DNSリーク保護とは何か(定義)
DNSリーク保護とは、端末が名前解決(DNS参照)を行うときに、そのDNS要求や応答がVPNの外へ漏れないようにする考え方・設定のことです。DNSリークが起きると、閲覧先のドメインに関する情報が、VPN外の経路から推測される可能性があります。

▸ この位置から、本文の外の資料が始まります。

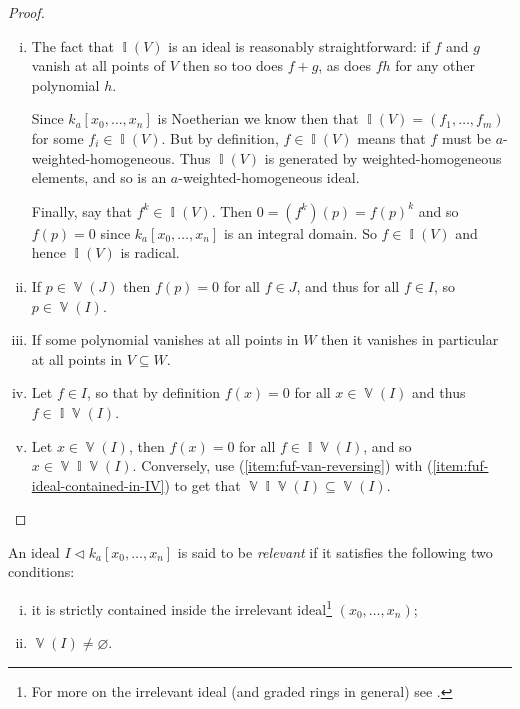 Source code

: \documentclass[10pt,notitlepage]{article}
\numberwithin{equation}{subsection}
\DeclareMathOperator{\van}{\mathbb{V}}
\DeclareMathOperator{\ide}{\mathbb{I}}
\newcommand{\kazn}{k_a[x_0,\ldots,x_n]}
\begin{document}
    \begin{proof}
        \begin{enumerate}[(i)]
            \item The fact that $\ide(V)$ is an ideal is reasonably straightforward: if $f$ and $g$ vanish at all points of $V$ then so too does $f+g$, as does $fh$ for any other polynomial $h$.

            Since $\kazn$ is Noetherian we know then that $\ide(V)=(f_1,\ldots,f_m)$ for some $f_i\in\ide(V)$.
            But by definition, $f\in\ide(V)$ means that $f$ must be $a$-weighted-homogeneous.
            Thus $\ide(V)$ is generated by weighted-homogeneous elements, and so is an $a$-weighted-homogeneous ideal.

            Finally, say that $f^k\in\ide(V)$.
            Then $0=(f^k)(p)=f(p)^k$ and so $f(p)=0$ since $\kazn$ is an integral domain.
            So $f\in\ide(V)$ and hence $\ide(V)$ is radical.
            \item\label{item:fuf-van-reversing} If $p\in\van(J)$ then $f(p)=0$ for all $f\in J$, and thus for all $f\in I$, so $p\in\van(I)$.
            \item\label{item:fuf-ide-reversing} If some polynomial vanishes at all points in $W$ then it vanishes in particular at all points in $V\subseteq W$.
            \item\label{item:fuf-ideal-contained-in-IV} Let $f\in I$, so that by definition $f(x)=0$ for all $x\in\van(I)$ and thus \mbox{$f\in\ide\van(I)$}.
            \item Let $x\in\van(I)$, then $f(x)=0$ for all $f\in\ide\van(I)$, and so $x\in\van\ide\van(I)$.
            Conversely, use (\ref{item:fuf-van-reversing}) with (\ref{item:fuf-ideal-contained-in-IV}) to get that $\van\ide\van(I)\subseteq\van(I)$.\qedhere
        \end{enumerate}
    \end{proof}

    \begin{definition}\label{defn:relevant-ideals}
        An ideal $I\triangleleft\kazn$ is said to be \emph{relevant} if it satisfies the following two conditions:
        \begin{enumerate}[(i)]
            \item it is strictly contained inside the irrelevant ideal\footnote{%
                For more on the irrelevant ideal (and graded rings in general) see \cite[Chapter~6]{Agrawal:uf}.
            } $(x_0,\ldots,x_n)$;
            \item $\van(I)\neq\varnothing$.\qedhere
        \end{enumerate}
    \end{definition}
\end{document}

重要なのは、「VPNの暗号化が常にDNSにも適用される」とは限らず、DNS要求がどの経路で処理されるかが要点になる点です。ここを理解せずに“VPNを接続しているから大丈夫”と判断すると、意図しない挙動が残りやすくなります。
仕組み:DNSがどこで処理されると「漏れ」になるか
一般に、DNSリークは次のような状況で発生します。
- 端末がDNS問い合わせを行う際、VPNトンネルとは別の経路(例:ローカルのDNS設定やネットワーク提供のDNS)へ向かってしまう
- VPN側の名前解決機能が有効でも、端末やOS、特定アプリが別の方法でDNS問い合わせを生成する
VPN設定を最適化する際は、「DNS問い合わせの発生点」と「問い合わせが実際に到達する場所」を揃える意識が必要です。具体的には、VPNが管理するDNS(いわゆるVPN側のDNS解決)を使うように端末側の挙動を寄せ、VPNが切断・切替する瞬間に“空白期間”ができないようにします。
最適化の基本方針:DNS経路を統制する
DNSリーク保護を最大限に近づけるには、次の方針で設定と整合性を取ります。
1) OS側DNS設定の影響を把握する
端末のDNS設定が残っていると、VPNが意図した経路でDNSを扱っていても、OSやアプリがその設定を優先して問い合わせる場合があります。したがって、DNSサーバーがVPN利用時にどうなるか(VPN経由になるのか、ローカルのままなのか)を前提に置く必要があります。
2) VPN側でDNSを「トンネル内で処理する」発想に寄せる
VPNの設定には、DNSをVPN側で扱う/DNSの問い合わせをVPN経由にするための項目が用意されていることがあります。最適化の中心は、端末から出るDNS問い合わせがVPNトンネルの中で処理される状態を作ることです。
3) 接続の切断・再接続でDNSが外へ出ないようにする
DNSリークは、常時ではなく「VPN切断・切替のタイミング」で起きることもあります。ここに対しては、VPNが切れている間の通信を止める機構(いわゆる通信遮断系の考え方)と整合するかが重要になります。タイミング依存のため、設定変更直後やネットワーク切替時に検証を行う価値があります。
差分と限界:万能な設定はない
DNSリーク対策は万能ではありません。特に次の点は、理解しておくべき境界です。
例:アプリや機能によってDNSの扱いが変わる
ブラウザだけでなく、OS機能、端末内の別コンポーネント、一部のアプリが独自のDNS解決方法を使う場合があります。